> _Task to complete_:
Take every line from the data that has the word "sind" in it.

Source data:
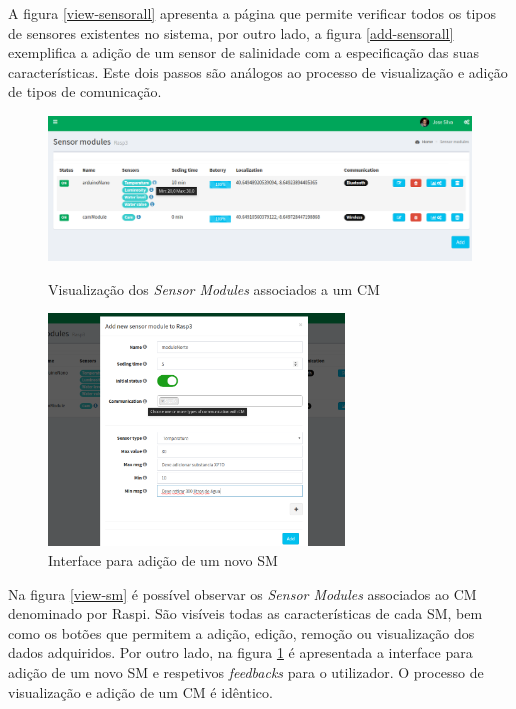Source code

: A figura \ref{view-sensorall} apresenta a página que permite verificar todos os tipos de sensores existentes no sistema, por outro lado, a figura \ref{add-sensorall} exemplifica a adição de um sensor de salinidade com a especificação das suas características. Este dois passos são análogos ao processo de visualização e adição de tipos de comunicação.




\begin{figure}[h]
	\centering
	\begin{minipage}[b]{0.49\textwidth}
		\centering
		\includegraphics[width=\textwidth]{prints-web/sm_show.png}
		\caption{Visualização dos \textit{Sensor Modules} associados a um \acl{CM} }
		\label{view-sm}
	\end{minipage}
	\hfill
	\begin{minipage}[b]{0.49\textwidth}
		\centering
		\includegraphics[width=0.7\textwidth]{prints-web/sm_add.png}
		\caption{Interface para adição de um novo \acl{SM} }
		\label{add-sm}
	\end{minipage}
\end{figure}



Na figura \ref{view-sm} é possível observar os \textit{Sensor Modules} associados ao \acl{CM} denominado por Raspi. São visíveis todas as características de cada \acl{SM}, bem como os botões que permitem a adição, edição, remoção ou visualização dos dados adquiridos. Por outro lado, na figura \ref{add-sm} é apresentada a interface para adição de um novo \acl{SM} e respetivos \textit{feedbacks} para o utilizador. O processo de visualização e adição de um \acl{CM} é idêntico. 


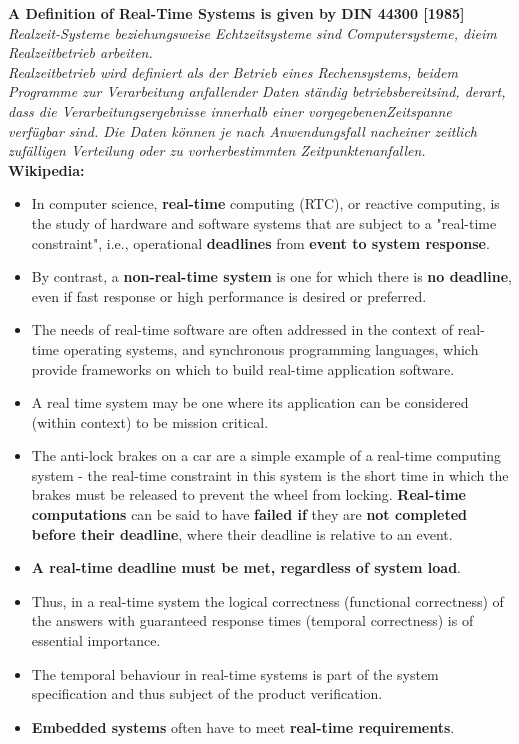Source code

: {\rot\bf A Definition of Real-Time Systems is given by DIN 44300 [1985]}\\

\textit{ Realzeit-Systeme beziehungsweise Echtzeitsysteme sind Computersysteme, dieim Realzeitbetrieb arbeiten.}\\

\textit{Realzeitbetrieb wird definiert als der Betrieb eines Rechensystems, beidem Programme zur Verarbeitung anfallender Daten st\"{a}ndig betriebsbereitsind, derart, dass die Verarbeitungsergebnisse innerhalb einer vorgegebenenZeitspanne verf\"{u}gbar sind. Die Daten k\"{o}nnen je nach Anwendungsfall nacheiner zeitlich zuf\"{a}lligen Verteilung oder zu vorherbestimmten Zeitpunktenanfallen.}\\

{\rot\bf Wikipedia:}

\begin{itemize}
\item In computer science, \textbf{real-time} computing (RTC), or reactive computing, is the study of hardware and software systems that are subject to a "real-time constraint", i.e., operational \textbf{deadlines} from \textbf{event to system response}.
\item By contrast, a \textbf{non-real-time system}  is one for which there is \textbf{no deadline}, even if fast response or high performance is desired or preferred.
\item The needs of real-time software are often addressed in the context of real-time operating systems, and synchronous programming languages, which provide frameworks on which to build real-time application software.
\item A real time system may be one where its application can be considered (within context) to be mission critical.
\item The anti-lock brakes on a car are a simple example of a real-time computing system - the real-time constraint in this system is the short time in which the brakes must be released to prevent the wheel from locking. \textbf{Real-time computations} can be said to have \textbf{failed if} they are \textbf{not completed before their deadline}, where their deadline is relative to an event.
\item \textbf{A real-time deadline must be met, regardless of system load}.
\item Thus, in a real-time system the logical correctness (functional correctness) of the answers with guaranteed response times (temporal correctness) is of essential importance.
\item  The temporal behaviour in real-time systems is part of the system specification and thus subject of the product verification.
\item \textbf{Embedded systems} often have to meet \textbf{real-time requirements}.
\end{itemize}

* * *

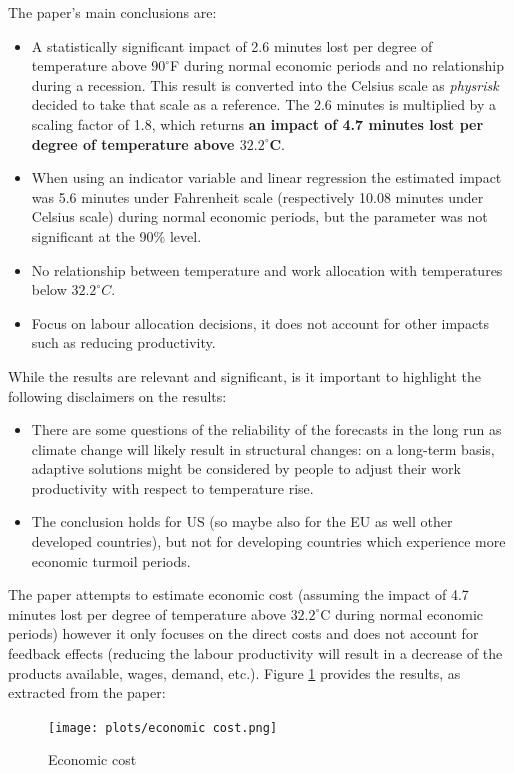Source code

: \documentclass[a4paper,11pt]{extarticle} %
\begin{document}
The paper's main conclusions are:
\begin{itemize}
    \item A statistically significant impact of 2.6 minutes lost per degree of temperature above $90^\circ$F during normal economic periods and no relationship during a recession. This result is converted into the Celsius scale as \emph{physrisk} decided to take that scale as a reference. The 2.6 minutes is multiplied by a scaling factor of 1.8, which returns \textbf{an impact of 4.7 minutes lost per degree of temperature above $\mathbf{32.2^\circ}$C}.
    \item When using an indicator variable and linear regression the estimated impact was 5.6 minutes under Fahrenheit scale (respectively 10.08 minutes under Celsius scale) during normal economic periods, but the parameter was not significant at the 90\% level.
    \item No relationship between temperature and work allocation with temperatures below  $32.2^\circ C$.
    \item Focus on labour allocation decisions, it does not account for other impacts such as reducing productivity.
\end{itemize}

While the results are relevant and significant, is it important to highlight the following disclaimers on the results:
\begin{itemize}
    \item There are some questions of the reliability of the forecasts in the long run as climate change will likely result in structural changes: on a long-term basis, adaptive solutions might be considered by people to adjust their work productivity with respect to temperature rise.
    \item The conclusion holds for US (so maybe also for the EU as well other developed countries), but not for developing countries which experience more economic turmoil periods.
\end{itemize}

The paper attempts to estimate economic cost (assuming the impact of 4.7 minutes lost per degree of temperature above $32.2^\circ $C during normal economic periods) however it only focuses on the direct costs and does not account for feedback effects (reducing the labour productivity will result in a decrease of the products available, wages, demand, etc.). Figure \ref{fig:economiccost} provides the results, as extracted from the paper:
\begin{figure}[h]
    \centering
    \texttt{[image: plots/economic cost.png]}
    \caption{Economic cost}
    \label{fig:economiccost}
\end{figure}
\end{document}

...

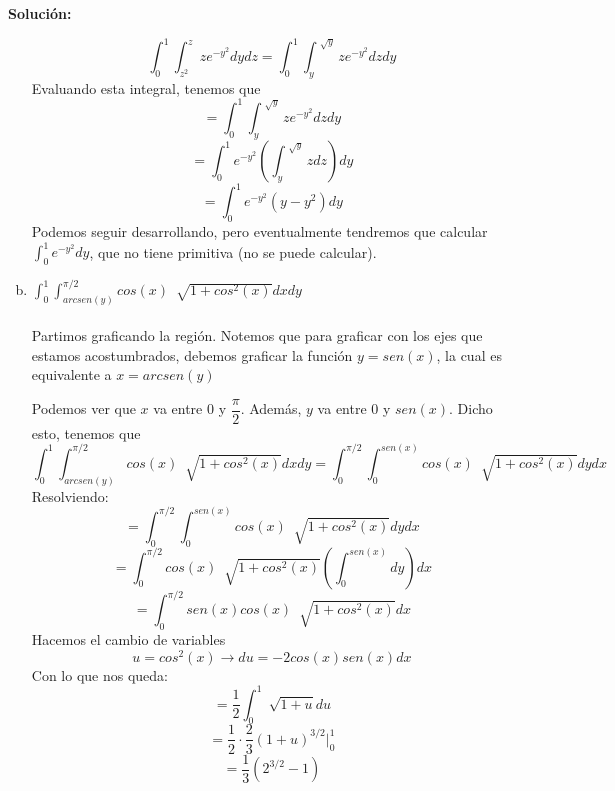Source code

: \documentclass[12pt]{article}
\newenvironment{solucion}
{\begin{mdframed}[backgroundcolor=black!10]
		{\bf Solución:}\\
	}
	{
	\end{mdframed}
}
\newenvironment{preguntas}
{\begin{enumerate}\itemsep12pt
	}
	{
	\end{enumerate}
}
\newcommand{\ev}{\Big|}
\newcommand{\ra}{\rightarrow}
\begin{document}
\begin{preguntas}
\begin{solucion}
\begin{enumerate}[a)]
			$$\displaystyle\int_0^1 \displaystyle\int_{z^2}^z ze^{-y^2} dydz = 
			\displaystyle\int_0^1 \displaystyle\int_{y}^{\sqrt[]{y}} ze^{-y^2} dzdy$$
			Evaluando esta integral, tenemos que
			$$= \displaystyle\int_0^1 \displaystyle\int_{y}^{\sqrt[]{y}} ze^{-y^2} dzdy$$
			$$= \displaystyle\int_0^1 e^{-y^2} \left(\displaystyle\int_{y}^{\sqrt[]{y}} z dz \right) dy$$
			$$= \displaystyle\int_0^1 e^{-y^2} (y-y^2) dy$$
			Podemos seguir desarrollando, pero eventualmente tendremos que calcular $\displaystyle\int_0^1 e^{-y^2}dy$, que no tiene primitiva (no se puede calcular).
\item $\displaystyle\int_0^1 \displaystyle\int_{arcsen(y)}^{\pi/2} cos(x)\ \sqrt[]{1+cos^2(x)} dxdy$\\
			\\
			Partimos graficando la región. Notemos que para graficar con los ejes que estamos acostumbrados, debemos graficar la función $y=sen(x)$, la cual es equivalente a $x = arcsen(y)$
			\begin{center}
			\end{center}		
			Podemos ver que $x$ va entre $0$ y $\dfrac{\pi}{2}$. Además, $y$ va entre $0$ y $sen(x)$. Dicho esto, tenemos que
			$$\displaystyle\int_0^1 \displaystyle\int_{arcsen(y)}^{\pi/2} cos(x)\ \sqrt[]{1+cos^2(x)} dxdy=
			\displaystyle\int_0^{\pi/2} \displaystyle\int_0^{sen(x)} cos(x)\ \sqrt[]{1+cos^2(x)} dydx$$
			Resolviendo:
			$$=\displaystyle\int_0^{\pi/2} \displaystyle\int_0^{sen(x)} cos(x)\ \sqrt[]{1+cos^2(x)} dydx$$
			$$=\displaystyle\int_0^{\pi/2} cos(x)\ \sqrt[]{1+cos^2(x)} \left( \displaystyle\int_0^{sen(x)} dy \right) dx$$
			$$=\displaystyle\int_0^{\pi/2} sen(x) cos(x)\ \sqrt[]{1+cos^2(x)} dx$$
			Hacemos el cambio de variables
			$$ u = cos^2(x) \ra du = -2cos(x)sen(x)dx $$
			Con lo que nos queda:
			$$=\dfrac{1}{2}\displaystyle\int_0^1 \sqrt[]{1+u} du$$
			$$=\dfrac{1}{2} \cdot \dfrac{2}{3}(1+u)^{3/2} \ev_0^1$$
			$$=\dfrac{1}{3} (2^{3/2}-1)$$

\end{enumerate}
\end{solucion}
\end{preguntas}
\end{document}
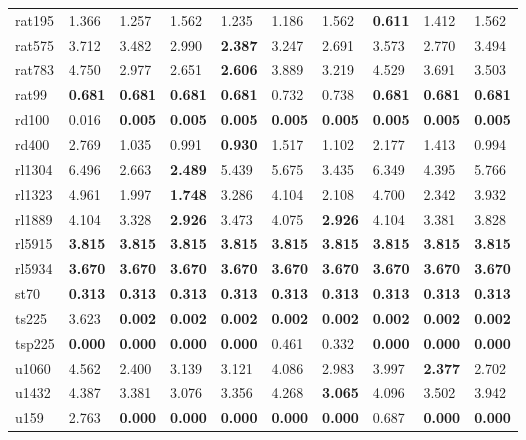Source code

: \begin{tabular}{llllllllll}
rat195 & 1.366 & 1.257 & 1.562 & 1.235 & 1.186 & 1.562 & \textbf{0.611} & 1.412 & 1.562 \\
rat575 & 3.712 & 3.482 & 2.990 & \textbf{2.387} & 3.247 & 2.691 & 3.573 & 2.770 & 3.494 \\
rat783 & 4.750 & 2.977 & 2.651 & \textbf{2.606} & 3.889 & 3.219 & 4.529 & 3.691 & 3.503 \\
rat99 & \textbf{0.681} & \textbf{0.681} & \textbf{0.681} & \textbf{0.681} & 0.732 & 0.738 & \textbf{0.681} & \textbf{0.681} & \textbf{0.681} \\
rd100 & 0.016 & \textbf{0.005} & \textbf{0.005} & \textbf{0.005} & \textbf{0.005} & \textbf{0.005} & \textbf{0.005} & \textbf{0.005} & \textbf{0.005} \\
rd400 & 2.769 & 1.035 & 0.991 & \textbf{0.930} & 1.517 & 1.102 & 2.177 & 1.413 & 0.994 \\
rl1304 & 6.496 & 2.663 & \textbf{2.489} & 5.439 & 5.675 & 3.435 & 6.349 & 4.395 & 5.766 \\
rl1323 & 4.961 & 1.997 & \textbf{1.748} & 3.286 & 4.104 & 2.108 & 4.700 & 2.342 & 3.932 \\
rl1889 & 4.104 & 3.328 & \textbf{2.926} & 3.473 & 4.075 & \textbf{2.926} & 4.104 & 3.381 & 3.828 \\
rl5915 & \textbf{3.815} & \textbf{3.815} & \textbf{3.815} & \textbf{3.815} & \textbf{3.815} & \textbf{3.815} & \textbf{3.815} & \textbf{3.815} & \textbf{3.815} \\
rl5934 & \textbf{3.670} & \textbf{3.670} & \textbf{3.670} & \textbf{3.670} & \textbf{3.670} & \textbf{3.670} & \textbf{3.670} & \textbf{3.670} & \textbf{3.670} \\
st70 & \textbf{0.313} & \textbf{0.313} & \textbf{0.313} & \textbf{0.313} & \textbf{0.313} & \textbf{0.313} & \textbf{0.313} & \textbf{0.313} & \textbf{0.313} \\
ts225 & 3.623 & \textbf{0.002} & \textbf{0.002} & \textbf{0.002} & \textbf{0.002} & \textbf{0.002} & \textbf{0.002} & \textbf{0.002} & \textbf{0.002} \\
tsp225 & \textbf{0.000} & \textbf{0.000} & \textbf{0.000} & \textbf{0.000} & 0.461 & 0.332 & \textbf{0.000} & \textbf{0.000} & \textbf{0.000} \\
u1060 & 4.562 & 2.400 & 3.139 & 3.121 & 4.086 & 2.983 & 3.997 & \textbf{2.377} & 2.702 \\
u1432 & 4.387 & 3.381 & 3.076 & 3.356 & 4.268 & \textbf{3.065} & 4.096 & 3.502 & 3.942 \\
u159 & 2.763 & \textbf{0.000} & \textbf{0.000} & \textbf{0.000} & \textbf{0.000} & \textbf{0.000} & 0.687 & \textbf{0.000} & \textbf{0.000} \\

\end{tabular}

> _Solution to this task_:
\textit{ Realzeit-Systeme beziehungsweise Echtzeitsysteme sind Computersysteme, dieim Realzeitbetrieb arbeiten.}\\
\textit{Realzeitbetrieb wird definiert als der Betrieb eines Rechensystems, beidem Programme zur Verarbeitung anfallender Daten st\"{a}ndig betriebsbereitsind, derart, dass die Verarbeitungsergebnisse innerhalb einer vorgegebenenZeitspanne verf\"{u}gbar sind. Die Daten k\"{o}nnen je nach Anwendungsfall nacheiner zeitlich zuf\"{a}lligen Verteilung oder zu vorherbestimmten Zeitpunktenanfallen.}\\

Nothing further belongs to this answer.